Sounds like the same kind of people who complained when Amazon took down paid and associated reviews that plumped up the ratings. Authors were swapping reviews with each other under promises of five stars whether they read the books or not.

Screams and yells erupted when reviews were pulled. And yes, a large number of honest reviews got axed. Me included. The honest, paying once again because of scammers. Gee thanks.

Save us from those who are trying to scam everyone nowadays. It’s pervasive. I’m tired of receiving annoying phone calls from someone with an Indian accent claiming they are from “windows” and I need to fix the virus in my computer right now…and if I just open my computer, he will help me.

Right.

Not to mention the “IRS” calls, the bogus credit card offers, the email attacks… need I go on?

Now we have scammers stuffing junk, copied material from anywhere, putting on a cover and title and publishing it in order to reap the profits from KNF. And they are reaping large profits out of a set amount that is divided up by other authors. In other words, if the amount is, say fourteen million, that pie is divided out among the Kindle Unlimited qualifying authors who get less per page if the count is big. One blog did a screen shot of over thirty thousand in royalties for one month by a fifteen year old kid.

And authors are yelling at Amazon?

Bottom line is, dear authors, most likely you wouldn’t have a book published if it weren’t for Amazon, or have you forgotten what publishing was like ten years ago?

It’s a shame our free society gets punished by charlatans out to weasel a buck from the unsuspecting public who, in turn, point to the self publishers and accuse them of putting out shoddy books. It gives self-publishers a bad rap.

Then when Amazon tries to fix the problem, authors set up a hue and cry.

Is any one else getting tired of these scammers and ripoff artists? Or tired of ungrateful authors who don’t have a publisher grabbing out a large chunk of their royalties because they can now publish free through CreateSpace? Remember editors turning down tons of good manuscripts because of the flood of submissions they encountered every month in their inbox, never accepting do-agains.

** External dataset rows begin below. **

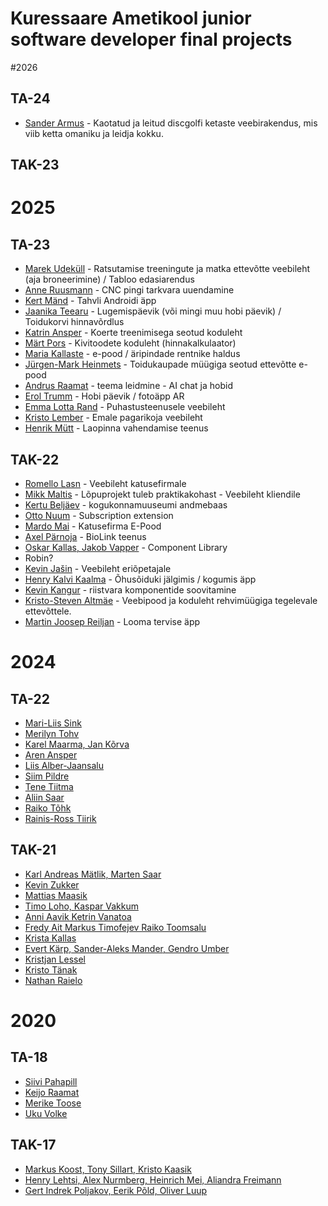 # Kuressaare Ametikool junior software developer final projects

#2026

## TA-24
- [Sander Armus](https://github.com/SanderArmus/DiscFinder) - Kaotatud ja leitud discgolfi ketaste veebirakendus, mis viib ketta omaniku ja leidja kokku. 

## TAK-23

# 2025

## TA-23
- [Marek Udeküll](https://github.com/udekas/horseriding_homepage/wiki) - Ratsutamise treeningute ja matka ettevõtte veebileht (aja broneerimine) / Tabloo edasiarendus  
- [Anne Ruusmann](https://github.com/Anne-dot/finalProject) - CNC pingi tarkvara uuendamine  
- [Kert Mänd](https://github.com/1kert/Endproject) - Tahvli Androidi äpp
- [Jaanika Teearu](https://github.com/JaanikaT/final_project) - Lugemispäevik (või mingi muu hobi päevik) / Toidukorvi hinnavõrdlus
- [Katrin Ansper](https://github.com/AnsperKatrin/Aiahoid.ee/wiki) - Koerte treenimisega seotud koduleht
- [Märt Pors](https://github.com/Mart357/TA-23-Final-Project) - Kivitoodete koduleht (hinnakalkulaator)
- [Maria Kallaste](https://github.com/mariakallaste/loputoo_ideed/) - e-pood / äripindade rentnike haldus
- [Jürgen-Mark Heinmets]() - Toidukaupade müügiga seotud ettevõtte e-pood
- [Andrus Raamat](https://github.com/araamat/TA-23-Final-Project/wiki) - teema leidmine - AI chat ja hobid
- [Erol Trumm]() - Hobi päevik / fotoäpp AR
- [Emma Lotta Rand](https://github.com/emmalotta/u-teenused) - Puhastusteenusele veebileht
- [Kristo Lember]() - Emale pagarikoja veebileht  
- [Henrik Mütt](https://github.com/henrikmutt/lopuToo) - Laopinna vahendamise teenus  

## TAK-22
- [Romello Lasn](https://github.com/RomelloLasn/Endproject) - Veebileht katusefirmale
- [Mikk Maltis](https://github.com/MikkMaltis/Final-project) - Lõpuprojekt tuleb praktikakohast - Veebileht kliendile
- [Kertu Beljäev](https://github.com/Kertu2011/final-project) - kogukonnamuuseumi andmebaas
- [Otto Nuum](https://github.com/Ottonuum/Extension) - Subscription extension
- [Mardo Mai](https://github.com/mardomai/lopuprojekt) - Katusefirma E-Pood
- [Axel Pärnoja](https://github.com/conjurs/cautious) - BioLink teenus
- [Oskar Kallas, Jakob Vapper](https://github.com/TiitPriit/ComponentLibrary) - Component Library
- Robin?
- [Kevin Jašin](https://github.com/KevinJasin/Final-project) - Veebileht eriõpetajale
- [Henry Kalvi Kaalma](https://github.com/Beeak/flight-app) - Õhusõiduki jälgimis / kogumis äpp
- [Kevin Kangur](https://github.com/KevinKangur/PC-Part-Suggester) - riistvara komponentide soovitamine  
- [Kristo-Steven Altmäe](https://github.com/StevenAltmae/Final-project) - Veebipood ja koduleht rehvimüügiga tegelevale ettevõttele.
- [Martin Joosep Reiljan](https://github.com/Joosepi/kennel-app) - Looma tervise äpp

# 2024

## TA-22
 - [Mari-Liis Sink](https://github.com/mariliis01/TA-22-final-Mari-Liis-Sink)  
 - [Merilyn Tohv](https://github.com/merilyntohv/MerilynTohv-final-TA22)  
 - [Karel Maarma, Jan Kõrva](https://github.com/avrokj/BT_Scoreboard/)  
 - [Aren Ansper](https://github.com/Aren4A/ArenAnsper-final-TA-22)  
 - [Liis Alber-Jaansalu](https://github.com/LiisAlber/Liis-Alber-Jaansalu-TA22-final)  
 - [Siim Pildre](https://github.com/siimpildre/SiimPildre-final-TA22)  
 - [Tene Tiitma](https://github.com/tenetiitma/TeneTiitma-final-TA22)  
 - [Aliin Saar](https://github.com/aliinS/AjaHaldur)  
 - [Raiko Tõhk](https://github.com/Raikotohk1/lopuprojekt)  
 - [Rainis-Ross Tiirik](https)  

## TAK-21
 - [Karl Andreas Mätlik,	Marten Saar](https://github.com/aliinS/AjaHaldur)  
 - [Kevin Zukker](https://github.com/eritirammus/Loputoo)  
 - [Mattias Maasik](httpst)  
 - [Timo Loho, Kaspar Vakkum](https://github.com/FluffyQuake/Loputoo)  
 - [Anni Aavik	Ketrin Vanatoa](https://github.com/KetrinV/colorblind-people-app)  
 - [Fredy Ait	Markus Timofejev	Raiko Toomsalu](https://github.com/freduard/l6putoo-laravel)  
 - [Krista Kallas](http)  
 - [Evert Kärp, Sander-Aleks Mander, Gendro Umber](https://github.com/sander-aleks/Loputoo)  
 - [Kristjan Lessel](httpuprojekt)  
 - [Kristo Tänak](httjekt)  
 - [Nathan Raielo](https://github.com/N4thanT/VR_project)  


# 2020

## TA-18
- [Siivi Pahapill](https://github.com/Siivi/GoogleMapsAPI)
- [Keijo Raamat](https://github.com/keijoraamat/kypsetaja-toolaud)
- [Merike Toose](https://github.com/Merike11/Raamat)
- [Uku Volke](https://github.com/ukuvolke/L6put-)

## TAK-17
- [Markus Koost, Tony Sillart, Kristo Kaasik](https://github.com/markuskoost/UE4Lopuprojekt)
- [Henry Lehtsi, Alex Nurmberg, Heinrich Mei, Aliandra Freimann](https://github.com/HenrysHub/veebileht)
- [Gert Indrek Poljakov, Eerik Põld, Oliver Luup](https://github.com/doggolord/1-bit-Hero)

Unfortunately, Amazon is the target because they have revolutionized the publishing industry by providing an alternative and cheap way to publish.

No longer do new writers have to jump through hoops of query letters, finding agents, and a system where only a small percentage of eager writers get to make it through a very subjective process.

All I have to say, as an author with nine books and counting, is thank you, Amazon.Bands of Mourning

I appreciate you trying to fix the problems that deceptive people create so that readers (me) can get a true picture of what they’re buying, and authors (me) receive a fair portion of the Kindle kitty.

See the books at right? Real stories. Most near four hundred pages with honest reviews. Unfortunately, not enough….but I didn’t pay for a one.

Once again, thank you Amazon, for making them possible and providing a way a modest income author can fulfill her dream.